-------- Material to process
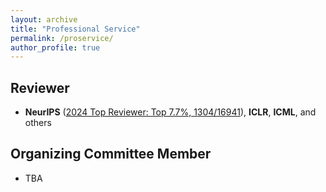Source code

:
 ```yaml
---
layout: archive
title: "Professional Service"
permalink: /proservice/
author_profile: true
---
```


## Reviewer
- **NeurIPS** (<a href="https://neurips.cc/Conferences/2024/ProgramCommittee">2024 Top Reviewer: Top 7.7%, 1304/16941</a>), **ICLR**, **ICML**, and others
<!-- Served as a peer reviewer for top-tier machine learning conferences, including NeurIPS, ICLR, and AISTATS. -->

## Organizing Committee Member
- TBA
<!-- Contributed to the organization and coordination of the International Joint Conference on Biometrics (IJCB) 2025, a premier conference in the field of biometrics. -->
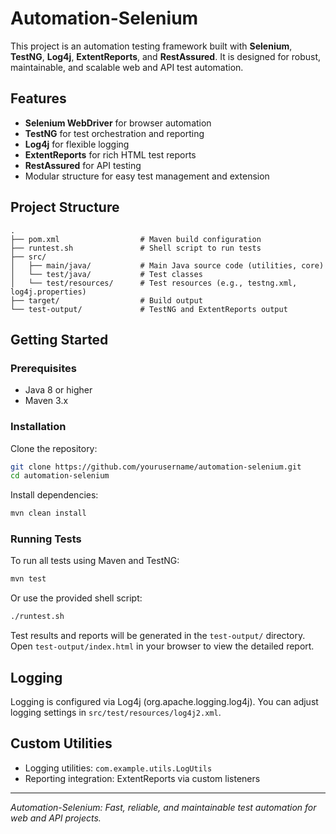# Automation-Selenium

This project is an automation testing framework built with **Selenium**, **TestNG**, **Log4j**, **ExtentReports**, and **RestAssured**. It is designed for robust, maintainable, and scalable web and API test automation.

## Features

- **Selenium WebDriver** for browser automation
- **TestNG** for test orchestration and reporting
- **Log4j** for flexible logging
- **ExtentReports** for rich HTML test reports
- **RestAssured** for API testing
- Modular structure for easy test management and extension

## Project Structure

```
.
├── pom.xml                  # Maven build configuration
├── runtest.sh               # Shell script to run tests
├── src/
│   ├── main/java/           # Main Java source code (utilities, core)
│   └── test/java/           # Test classes
│   └── test/resources/      # Test resources (e.g., testng.xml, log4j.properties)
├── target/                  # Build output
└── test-output/             # TestNG and ExtentReports output
```

## Getting Started

### Prerequisites

- Java 8 or higher
- Maven 3.x

### Installation

Clone the repository:

```sh
git clone https://github.com/yourusername/automation-selenium.git
cd automation-selenium
```

Install dependencies:

```sh
mvn clean install
```

### Running Tests

To run all tests using Maven and TestNG:

```sh
mvn test
```

Or use the provided shell script:

```sh
./runtest.sh
```

Test results and reports will be generated in the `test-output/` directory. Open `test-output/index.html` in your browser to view the detailed report.

## Logging

Logging is configured via Log4j (org.apache.logging.log4j). You can adjust logging settings in `src/test/resources/log4j2.xml`.

## Custom Utilities

- Logging utilities: `com.example.utils.LogUtils`
- Reporting integration: ExtentReports via custom listeners

---

*Automation-Selenium: Fast, reliable, and maintainable test automation for web and API projects.*
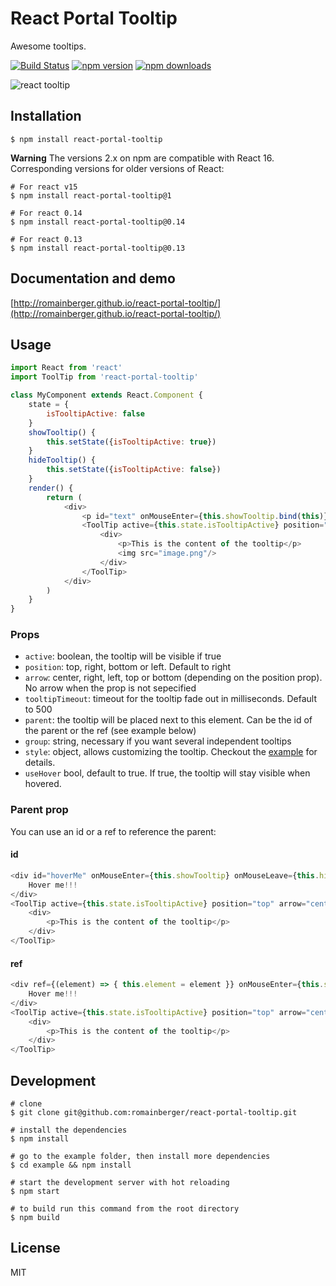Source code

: # React Portal Tooltip 

Awesome tooltips.

[![Build Status](https://img.shields.io/travis/romainberger/react-portal-tooltip/master.svg?style=flat-square)](https://travis-ci.org/romainberger/react-portal-tooltip) [![npm version](https://img.shields.io/npm/v/react-portal-tooltip.svg?style=flat-square)](https://www.npmjs.com/package/react-portal-tooltip)
[![npm downloads](https://img.shields.io/npm/dm/react-portal-tooltip.svg?style=flat-square)](https://www.npmjs.com/package/react-portal-tooltip)

![react tooltip](https://raw.githubusercontent.com/romainberger/react-portal-tooltip/master/react-portal-tooltip.gif)

## Installation

```shell
$ npm install react-portal-tooltip
```

**Warning** The versions 2.x on npm are compatible with React 16. Corresponding versions for older versions of React:

```shell
# For react v15
$ npm install react-portal-tooltip@1

# For react 0.14
$ npm install react-portal-tooltip@0.14

# For react 0.13
$ npm install react-portal-tooltip@0.13
```

## Documentation and demo

[http://romainberger.github.io/react-portal-tooltip/](http://romainberger.github.io/react-portal-tooltip/)

## Usage

```javascript
import React from 'react'
import ToolTip from 'react-portal-tooltip'

class MyComponent extends React.Component {
    state = {
        isTooltipActive: false
    }
    showTooltip() {
        this.setState({isTooltipActive: true})
    }
    hideTooltip() {
        this.setState({isTooltipActive: false})
    }
    render() {
        return (
            <div>
                <p id="text" onMouseEnter={this.showTooltip.bind(this)} onMouseLeave={this.hideTooltip.bind(this)}>This is a cool component</p>
                <ToolTip active={this.state.isTooltipActive} position="top" arrow="center" parent="#text">
                    <div>
                        <p>This is the content of the tooltip</p>
                        <img src="image.png"/>
                    </div>
                </ToolTip>
            </div>
        )
    }
}
```

### Props

* `active`: boolean, the tooltip will be visible if true
* `position`: top, right, bottom or left. Default to right
* `arrow`: center, right, left, top or bottom (depending on the position prop). No arrow when the prop is not sepecified
* `tooltipTimeout`: timeout for the tooltip fade out in milliseconds. Default to 500
* `parent`: the tooltip will be placed next to this element. Can be the id of the parent or the ref (see example below)
* `group`: string, necessary if you want several independent tooltips
* `style`: object, allows customizing the tooltip. Checkout the [example](https://github.com/romainberger/react-portal-tooltip/blob/master/example/src/style.js) for details.
* `useHover` bool, default to true. If true, the tooltip will stay visible when hovered.

### Parent prop

You can use an id or a ref to reference the parent:

#### id

```javascript
<div id="hoverMe" onMouseEnter={this.showTooltip} onMouseLeave={this.hideTooltip}>
    Hover me!!!
</div>
<ToolTip active={this.state.isTooltipActive} position="top" arrow="center" parent="#hoverMe">
    <div>
        <p>This is the content of the tooltip</p>
    </div>
</ToolTip>
```

#### ref

```javascript
<div ref={(element) => { this.element = element }} onMouseEnter={this.showTooltip} onMouseLeave={this.hideTooltip}>
    Hover me!!!
</div>
<ToolTip active={this.state.isTooltipActive} position="top" arrow="center" parent={this.element}>
    <div>
        <p>This is the content of the tooltip</p>
    </div>
</ToolTip>
```

## Development

```shell
# clone
$ git clone git@github.com:romainberger/react-portal-tooltip.git

# install the dependencies
$ npm install

# go to the example folder, then install more dependencies
$ cd example && npm install

# start the development server with hot reloading
$ npm start

# to build run this command from the root directory
$ npm build
```

## License

MIT
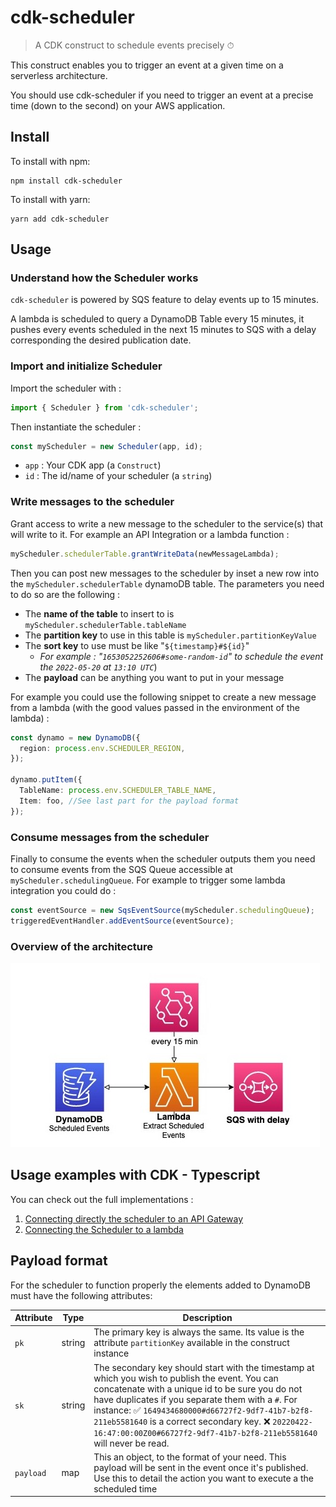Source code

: # cdk-scheduler

> A CDK construct to schedule events precisely ⏱

This construct enables you to trigger an event at a given time on a serverless architecture.

You should use cdk-scheduler if you need to trigger an event at a precise time (down to the second) on your AWS application.

## Install

To install with npm:

```
npm install cdk-scheduler
```

To install with yarn:

```
yarn add cdk-scheduler
```

## Usage

### Understand how the Scheduler works

`cdk-scheduler` is powered by SQS feature to delay events up to 15 minutes.

A lambda is scheduled to query a DynamoDB Table every 15 minutes, it pushes every events scheduled in the next 15 minutes to SQS with a delay corresponding the desired publication date.

### Import and initialize Scheduler

Import the scheduler with :

```ts
import { Scheduler } from 'cdk-scheduler';
```

Then instantiate the scheduler :

```ts
const myScheduler = new Scheduler(app, id);
```

- `app` : Your CDK app (a `Construct`)
- `id` : The id/name of your scheduler (a `string`)

### Write messages to the scheduler

Grant access to write a new message to the scheduler to the service(s) that will write to it. For example an API Integration or a lambda function :

```ts
myScheduler.schedulerTable.grantWriteData(newMessageLambda);
```

Then you can post new messages to the scheduler by inset a new row into the `myScheduler.schedulerTable` dynamoDB table. The parameters you need to do so are the following :

- The **name of the table** to insert to is `myScheduler.schedulerTable.tableName`
- The **partition key** to use in this table is `myScheduler.partitionKeyValue`
- The **sort key** to use must be like "`${timestamp}#${id}`"
  - _For example : "`1653052252606#some-random-id`" to schedule the event the `2022-05-20` at `13:10 UTC`_)
- The **payload** can be anything you want to put in your message

For example you could use the following snippet to create a new message from a lambda (with the good values passed in the environment of the lambda) :

```ts
const dynamo = new DynamoDB({
  region: process.env.SCHEDULER_REGION,
});

dynamo.putItem({
  TableName: process.env.SCHEDULER_TABLE_NAME,
  Item: foo, //See last part for the payload format
});
```

### Consume messages from the scheduler

Finally to consume the events when the scheduler outputs them you need to consume events from the SQS Queue accessible at `myScheduler.schedulingQueue`.
For example to trigger some lambda integration you could do :

```ts
const eventSource = new SqsEventSource(myScheduler.schedulingQueue);
triggeredEventHandler.addEventSource(eventSource);
```

### Overview of the architecture

![architecture: dynamoDB with scheduled event / lambda scheduled every 15 minutes / publishes to SQS with delay](./docs/images/Architecture%20Scheduler.jpg)

## Usage examples with CDK - Typescript

You can check out the full implementations :

1. [Connecting directly the scheduler to an API Gateway](./demo/apiGatewayIntegration/)
2. [Connecting the Scheduler to a lambda](./demo/lambdaIntegration/)

## Payload format

For the scheduler to function properly the elements added to DynamoDB must have the following attributes:

| Attribute | Type   | Description                                                                                                                                                                                                                                                                                                                                                                                  |
| --------- | ------ | -------------------------------------------------------------------------------------------------------------------------------------------------------------------------------------------------------------------------------------------------------------------------------------------------------------------------------------------------------------------------------------------- |
| `pk`      | string | The primary key is always the same. Its value is the attribute `partitionKey` available in the construct instance                                                                                                                                                                                                                                                                            |
| `sk`      | string | The secondary key should start with the timestamp at which you wish to publish the event. You can concatenate with a unique id to be sure you do not have duplicates if you separate them with a `#`. For instance: ✅ `1649434680000#d66727f2-9df7-41b7-b2f8-211eb5581640` is a correct secondary key. ❌ `20220422-16:47:00:00Z00#66727f2-9df7-41b7-b2f8-211eb5581640` will never be read. |
| `payload` | map    | This an object, to the format of your need. This payload will be sent in the event once it's published. Use this to detail the action you want to execute a the scheduled time                                                                                                                                                                                                               |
----------------
**Task prompt:**
Only lines with the word "Connecting" count here; copy every one from the records.

**Task response:**
1. [Connecting directly the scheduler to an API Gateway](./demo/apiGatewayIntegration/)
2. [Connecting the Scheduler to a lambda](./demo/lambdaIntegration/)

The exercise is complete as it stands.